Майран рассказал то, что узнал о нём, не упоминая, разумеется, имени Энтлэса. Капитан кивнул:
– Я понял.
Фактически, это означало, что Капитан оказался без верной силы в преддверии бунта. Но Терции и так осталось существовать немного.
– Это ещё не всё, Капитан.

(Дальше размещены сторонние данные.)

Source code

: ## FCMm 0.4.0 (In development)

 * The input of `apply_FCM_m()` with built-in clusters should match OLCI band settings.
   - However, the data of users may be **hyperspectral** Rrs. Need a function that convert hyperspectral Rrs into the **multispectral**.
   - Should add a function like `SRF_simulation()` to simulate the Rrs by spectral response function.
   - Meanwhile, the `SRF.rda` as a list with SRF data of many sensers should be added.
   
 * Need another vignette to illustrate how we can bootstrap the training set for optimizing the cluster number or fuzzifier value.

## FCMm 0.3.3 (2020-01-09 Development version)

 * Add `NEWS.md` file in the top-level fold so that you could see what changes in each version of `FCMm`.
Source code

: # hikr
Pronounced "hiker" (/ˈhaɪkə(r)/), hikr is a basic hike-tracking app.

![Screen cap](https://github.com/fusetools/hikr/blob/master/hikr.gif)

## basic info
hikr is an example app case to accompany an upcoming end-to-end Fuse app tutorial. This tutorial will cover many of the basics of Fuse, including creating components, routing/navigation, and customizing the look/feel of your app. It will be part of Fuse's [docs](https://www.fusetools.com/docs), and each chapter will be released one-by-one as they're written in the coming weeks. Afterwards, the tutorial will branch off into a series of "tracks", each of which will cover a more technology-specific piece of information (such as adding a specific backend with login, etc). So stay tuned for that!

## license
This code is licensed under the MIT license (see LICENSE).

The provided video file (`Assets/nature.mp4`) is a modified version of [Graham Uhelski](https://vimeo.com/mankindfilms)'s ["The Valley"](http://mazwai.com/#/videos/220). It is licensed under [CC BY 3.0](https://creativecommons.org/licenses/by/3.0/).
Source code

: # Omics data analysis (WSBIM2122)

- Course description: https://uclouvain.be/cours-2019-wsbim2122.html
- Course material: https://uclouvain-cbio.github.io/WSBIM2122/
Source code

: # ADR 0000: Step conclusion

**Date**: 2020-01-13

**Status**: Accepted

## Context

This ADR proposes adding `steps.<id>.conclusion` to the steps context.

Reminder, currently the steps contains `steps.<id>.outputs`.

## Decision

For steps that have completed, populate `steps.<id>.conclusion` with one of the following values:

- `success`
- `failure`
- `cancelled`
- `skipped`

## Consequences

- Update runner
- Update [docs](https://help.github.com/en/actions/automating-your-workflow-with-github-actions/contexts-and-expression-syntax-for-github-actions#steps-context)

Кильрат и Лок-Лан снова в группировке.
У Капитана по затылку прошёл мороз.
– Действительно вернулись?
– Да.
– Я догадывался об этом.
«И как искать их – теперь, без команды Бена? Плевать на Ватура. Обходился я, когда Бен не пришёл ещё в группировку. Значит, обойдусь и сейчас. Главное, не дать им добраться до Аниоты».
– Мне не докладывали, чтобы они выходили с Терции, хоть это ни о чём не говорит. О том, что заходили – тоже никто не докладывал. Ладно, разберусь. Ты ел что-нибудь?
Майран покачал головой.
– Думаю, что сегодня мы с вами, Капитан, обойдёмся так. Утром что-нибудь придумаем.

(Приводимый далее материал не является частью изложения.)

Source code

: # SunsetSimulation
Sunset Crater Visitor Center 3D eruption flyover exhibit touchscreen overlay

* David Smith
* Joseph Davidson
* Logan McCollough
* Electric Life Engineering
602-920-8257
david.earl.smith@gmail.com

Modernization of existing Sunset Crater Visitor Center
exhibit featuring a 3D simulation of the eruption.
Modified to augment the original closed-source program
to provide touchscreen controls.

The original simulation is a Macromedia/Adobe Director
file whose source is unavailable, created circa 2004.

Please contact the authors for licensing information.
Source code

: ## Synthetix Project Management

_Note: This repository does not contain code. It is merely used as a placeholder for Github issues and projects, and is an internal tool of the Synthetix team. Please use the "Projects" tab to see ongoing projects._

«В моей жизни больше не будет ограблений, – подумал Даргол. – Их и так было слишком много!»
И неожиданно для себя почувствовал, как при этом решении с души сошла тяжесть, которую он носил многие годы – почти всю жизнь. Стало легко, как при пробуждении после операции, когда ушла измотавшая до предела боль.
Но вопрос питания таким образом не решался.
– В штабе...
– В штабе ничего нет, Капитан. Я отдал наши запасы Лэману.
«Прекрасно!» – легко рассмеялся в душе Даргол.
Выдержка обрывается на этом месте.